All lines from the entries below that contain the string "Euclidean" should be copied out.

Provided data below:

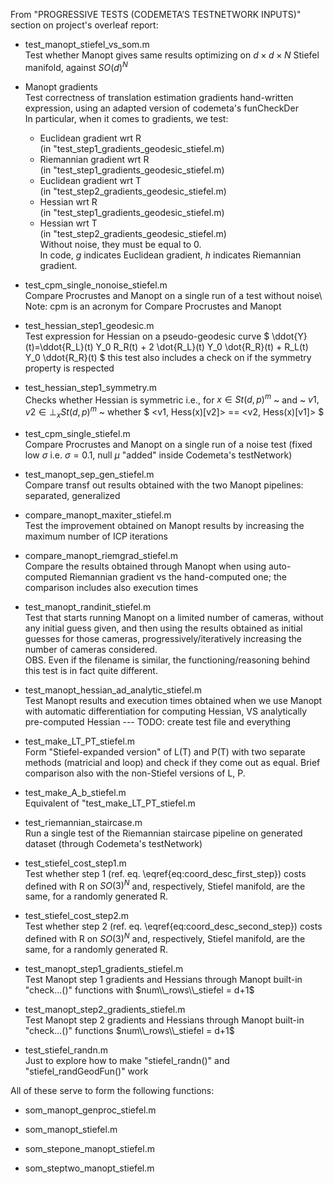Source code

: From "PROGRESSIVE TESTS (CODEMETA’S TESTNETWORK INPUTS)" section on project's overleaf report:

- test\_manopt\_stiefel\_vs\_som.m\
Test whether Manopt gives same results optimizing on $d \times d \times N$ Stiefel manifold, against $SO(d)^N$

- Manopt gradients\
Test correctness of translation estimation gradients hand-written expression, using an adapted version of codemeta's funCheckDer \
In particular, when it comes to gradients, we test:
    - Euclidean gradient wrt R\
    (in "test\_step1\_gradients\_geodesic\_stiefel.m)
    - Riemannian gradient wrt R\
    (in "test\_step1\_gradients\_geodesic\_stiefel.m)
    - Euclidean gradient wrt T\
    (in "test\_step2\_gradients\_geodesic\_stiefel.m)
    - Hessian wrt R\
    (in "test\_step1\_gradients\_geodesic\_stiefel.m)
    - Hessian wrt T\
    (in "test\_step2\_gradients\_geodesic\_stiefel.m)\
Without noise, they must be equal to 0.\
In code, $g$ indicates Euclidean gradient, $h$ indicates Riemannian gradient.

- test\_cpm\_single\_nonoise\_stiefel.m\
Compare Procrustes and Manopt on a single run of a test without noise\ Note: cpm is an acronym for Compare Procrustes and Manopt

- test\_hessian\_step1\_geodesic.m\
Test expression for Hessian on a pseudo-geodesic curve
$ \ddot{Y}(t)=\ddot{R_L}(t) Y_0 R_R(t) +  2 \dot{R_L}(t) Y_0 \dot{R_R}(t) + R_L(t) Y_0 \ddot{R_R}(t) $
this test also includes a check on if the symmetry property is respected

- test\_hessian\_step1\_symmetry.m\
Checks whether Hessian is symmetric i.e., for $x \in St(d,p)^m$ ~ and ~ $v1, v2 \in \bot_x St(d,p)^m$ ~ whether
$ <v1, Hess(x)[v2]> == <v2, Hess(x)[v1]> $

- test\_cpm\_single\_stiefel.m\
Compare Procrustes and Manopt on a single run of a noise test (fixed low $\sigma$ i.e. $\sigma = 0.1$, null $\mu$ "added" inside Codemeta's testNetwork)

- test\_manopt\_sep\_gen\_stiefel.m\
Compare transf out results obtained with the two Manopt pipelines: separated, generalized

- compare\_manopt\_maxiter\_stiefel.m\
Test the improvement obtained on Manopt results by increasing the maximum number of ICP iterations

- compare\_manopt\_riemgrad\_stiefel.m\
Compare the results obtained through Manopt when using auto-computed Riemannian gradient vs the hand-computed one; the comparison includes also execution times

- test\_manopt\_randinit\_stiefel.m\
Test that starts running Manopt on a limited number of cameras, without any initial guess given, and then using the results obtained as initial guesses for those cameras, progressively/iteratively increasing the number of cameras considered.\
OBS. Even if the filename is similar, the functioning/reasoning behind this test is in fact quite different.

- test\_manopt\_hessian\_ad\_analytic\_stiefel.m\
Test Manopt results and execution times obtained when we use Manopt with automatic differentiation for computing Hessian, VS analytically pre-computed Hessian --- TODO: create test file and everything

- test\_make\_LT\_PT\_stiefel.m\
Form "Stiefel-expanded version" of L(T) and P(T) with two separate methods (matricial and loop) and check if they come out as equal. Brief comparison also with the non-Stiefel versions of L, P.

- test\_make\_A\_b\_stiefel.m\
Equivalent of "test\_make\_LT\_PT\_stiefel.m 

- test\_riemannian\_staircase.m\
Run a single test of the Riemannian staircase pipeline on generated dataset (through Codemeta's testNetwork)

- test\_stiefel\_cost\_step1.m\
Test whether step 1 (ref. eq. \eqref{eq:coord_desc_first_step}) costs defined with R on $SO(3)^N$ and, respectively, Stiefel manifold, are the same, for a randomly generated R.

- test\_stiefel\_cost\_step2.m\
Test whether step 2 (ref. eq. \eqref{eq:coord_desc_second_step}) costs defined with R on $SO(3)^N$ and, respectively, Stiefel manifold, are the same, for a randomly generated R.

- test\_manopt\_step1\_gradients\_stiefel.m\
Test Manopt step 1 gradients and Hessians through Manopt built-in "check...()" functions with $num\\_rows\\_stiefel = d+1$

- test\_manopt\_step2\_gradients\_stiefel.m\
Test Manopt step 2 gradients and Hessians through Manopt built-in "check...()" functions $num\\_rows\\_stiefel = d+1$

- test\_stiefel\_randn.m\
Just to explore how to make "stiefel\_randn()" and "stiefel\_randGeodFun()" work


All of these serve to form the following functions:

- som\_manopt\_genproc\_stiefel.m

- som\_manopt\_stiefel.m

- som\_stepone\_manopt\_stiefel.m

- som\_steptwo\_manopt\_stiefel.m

End of Provided data.

Solution to this exercise ->
    - Euclidean gradient wrt R\
    - Euclidean gradient wrt T\
In code, $g$ indicates Euclidean gradient, $h$ indicates Riemannian gradient.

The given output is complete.